Data excerpts:
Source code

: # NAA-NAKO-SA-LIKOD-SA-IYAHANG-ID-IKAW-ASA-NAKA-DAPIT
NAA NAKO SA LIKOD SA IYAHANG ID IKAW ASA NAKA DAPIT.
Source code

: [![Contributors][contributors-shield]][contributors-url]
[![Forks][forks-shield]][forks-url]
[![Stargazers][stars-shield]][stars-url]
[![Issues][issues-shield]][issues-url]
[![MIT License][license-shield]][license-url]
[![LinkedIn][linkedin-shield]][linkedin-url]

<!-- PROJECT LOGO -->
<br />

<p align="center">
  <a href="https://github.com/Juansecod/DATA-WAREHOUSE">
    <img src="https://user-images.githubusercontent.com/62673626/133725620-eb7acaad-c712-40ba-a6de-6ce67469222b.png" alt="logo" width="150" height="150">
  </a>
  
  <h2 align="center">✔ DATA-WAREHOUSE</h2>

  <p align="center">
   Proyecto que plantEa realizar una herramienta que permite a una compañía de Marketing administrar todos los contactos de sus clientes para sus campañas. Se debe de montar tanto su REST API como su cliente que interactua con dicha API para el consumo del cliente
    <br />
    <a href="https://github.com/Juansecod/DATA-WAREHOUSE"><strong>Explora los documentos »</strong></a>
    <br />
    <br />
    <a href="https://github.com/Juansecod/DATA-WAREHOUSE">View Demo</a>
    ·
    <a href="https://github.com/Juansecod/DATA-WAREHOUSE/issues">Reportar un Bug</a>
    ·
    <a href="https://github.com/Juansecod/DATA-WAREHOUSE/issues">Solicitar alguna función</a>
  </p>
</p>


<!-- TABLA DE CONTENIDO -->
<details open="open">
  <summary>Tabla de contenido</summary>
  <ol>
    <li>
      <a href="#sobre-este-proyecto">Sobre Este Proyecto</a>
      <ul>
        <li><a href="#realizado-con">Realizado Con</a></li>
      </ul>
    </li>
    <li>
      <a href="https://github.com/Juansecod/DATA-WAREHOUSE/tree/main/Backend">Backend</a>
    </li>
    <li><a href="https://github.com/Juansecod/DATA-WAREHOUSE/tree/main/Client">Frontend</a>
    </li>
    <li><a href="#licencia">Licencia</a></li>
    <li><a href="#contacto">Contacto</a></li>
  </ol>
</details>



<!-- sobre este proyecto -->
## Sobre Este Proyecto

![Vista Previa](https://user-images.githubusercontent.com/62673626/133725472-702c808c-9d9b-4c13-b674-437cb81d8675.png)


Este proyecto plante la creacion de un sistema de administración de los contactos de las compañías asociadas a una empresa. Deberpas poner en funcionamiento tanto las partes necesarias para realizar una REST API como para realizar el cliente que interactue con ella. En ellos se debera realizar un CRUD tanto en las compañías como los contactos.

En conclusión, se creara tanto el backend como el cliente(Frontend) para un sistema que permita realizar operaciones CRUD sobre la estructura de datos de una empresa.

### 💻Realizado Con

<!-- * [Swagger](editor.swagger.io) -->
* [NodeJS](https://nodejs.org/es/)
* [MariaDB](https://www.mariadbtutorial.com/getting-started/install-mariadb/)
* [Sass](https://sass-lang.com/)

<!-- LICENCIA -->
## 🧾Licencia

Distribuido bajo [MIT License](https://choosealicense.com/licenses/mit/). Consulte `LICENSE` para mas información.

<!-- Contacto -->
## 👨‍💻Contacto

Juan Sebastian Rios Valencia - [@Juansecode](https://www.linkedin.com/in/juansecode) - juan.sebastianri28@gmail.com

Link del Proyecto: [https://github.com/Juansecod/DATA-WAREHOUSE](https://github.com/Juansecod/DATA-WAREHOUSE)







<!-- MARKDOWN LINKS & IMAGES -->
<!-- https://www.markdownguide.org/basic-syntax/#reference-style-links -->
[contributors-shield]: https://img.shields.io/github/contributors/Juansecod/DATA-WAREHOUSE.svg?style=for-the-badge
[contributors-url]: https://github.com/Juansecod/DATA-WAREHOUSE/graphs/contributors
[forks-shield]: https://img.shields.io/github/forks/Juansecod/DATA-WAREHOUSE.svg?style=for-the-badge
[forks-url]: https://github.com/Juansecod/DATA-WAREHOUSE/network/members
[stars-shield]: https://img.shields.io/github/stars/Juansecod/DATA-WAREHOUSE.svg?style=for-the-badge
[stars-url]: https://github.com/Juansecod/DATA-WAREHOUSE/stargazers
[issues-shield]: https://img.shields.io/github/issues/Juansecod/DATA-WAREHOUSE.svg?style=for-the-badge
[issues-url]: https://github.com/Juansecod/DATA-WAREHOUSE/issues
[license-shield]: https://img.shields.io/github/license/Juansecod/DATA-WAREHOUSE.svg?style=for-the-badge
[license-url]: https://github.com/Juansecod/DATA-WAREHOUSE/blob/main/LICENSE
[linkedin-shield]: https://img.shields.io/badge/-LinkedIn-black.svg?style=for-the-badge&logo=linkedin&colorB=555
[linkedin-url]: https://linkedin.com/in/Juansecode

=== DIRECTIONS FOR THIS TASK ===
Filter the records for lines containing the word "align" and copy each one.

=== ANSWER BOX ===
<p align="center">
  <h2 align="center">✔ DATA-WAREHOUSE</h2>
  <p align="center">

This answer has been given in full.